Stars Jason Statham, Ruby Rose and Li Bingbing also made the scene at the TCL Chinese Theatre on Monday night for the film's world premiere.

The movie poster for The Meg features an image of a giant shark rising from the depths of the ocean under unsuspecting beachgoers, conjuring up reminders of another summer movie, 1975's Jaws.

“[This] was the genre of movie that made me want to be a movie director,” director Jon Turteltaub told The Hollywood Reporter at the TCL Chinese Theatre on Monday. “Jaws was everything to me. It changed my life.”

The Meg, based on the book Meg: A Novel of Deep Terror by Steve Alten, follows a crew of oceanographers as it discovers unexplored depths of the Marianas Trench and unknowingly let loose the prehistoric megalodon on the coast of China.

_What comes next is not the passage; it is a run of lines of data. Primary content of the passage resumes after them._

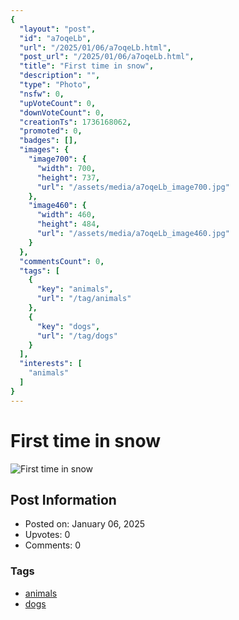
 ```yaml
---
{
  "layout": "post",
  "id": "a7oqeLb",
  "url": "/2025/01/06/a7oqeLb.html",
  "post_url": "/2025/01/06/a7oqeLb.html",
  "title": "First time in snow",
  "description": "",
  "type": "Photo",
  "nsfw": 0,
  "upVoteCount": 0,
  "downVoteCount": 0,
  "creationTs": 1736168062,
  "promoted": 0,
  "badges": [],
  "images": {
    "image700": {
      "width": 700,
      "height": 737,
      "url": "/assets/media/a7oqeLb_image700.jpg"
    },
    "image460": {
      "width": 460,
      "height": 484,
      "url": "/assets/media/a7oqeLb_image460.jpg"
    }
  },
  "commentsCount": 0,
  "tags": [
    {
      "key": "animals",
      "url": "/tag/animals"
    },
    {
      "key": "dogs",
      "url": "/tag/dogs"
    }
  ],
  "interests": [
    "animals"
  ]
}
---
```


# First time in snow

![First time in snow](/assets/media/a7oqeLb_image700.jpg)

## Post Information

- Posted on: January 06, 2025
- Upvotes: 0
- Comments: 0

### Tags

- [animals](/tag/animals)
- [dogs](/tag/dogs)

The film is already drawing comparisons not only to the famed shark blockbuster but also to Jurassic Park.

“A lot of people compare the movie to Jaws and Jurassic Park, yet no one has ever compared me to Steven Spielberg, so I have no idea what this means,” Turteltaub joked, adding that there are some similarities because “Jurassic Park was so interesting because it’s a time-travel movie where the people don’t travel through time, the monster does, and that’s the same story here.”

As actor Cliff Curtis put it: “It’s a good throwback to the '80s and '90s summer popcorn movies.”

While it’s natural to draw comparisons about the films (which all hit theaters in the summer and all toy with audiences' fears about the unknown possibilities of nature), there are some clear distinctions among them. Most notably, the cast didn’t have an animatronic shark to act alongside, and this creature is much larger than any ordinary great white.

“We’re acting against a blue screen, and we don’t have reference footage,” Heroes star Masi Oka told THR. “Everything is post and CG, so it’s like, ‘Just pretend you have a 70-foot shark that’s coming after you.’”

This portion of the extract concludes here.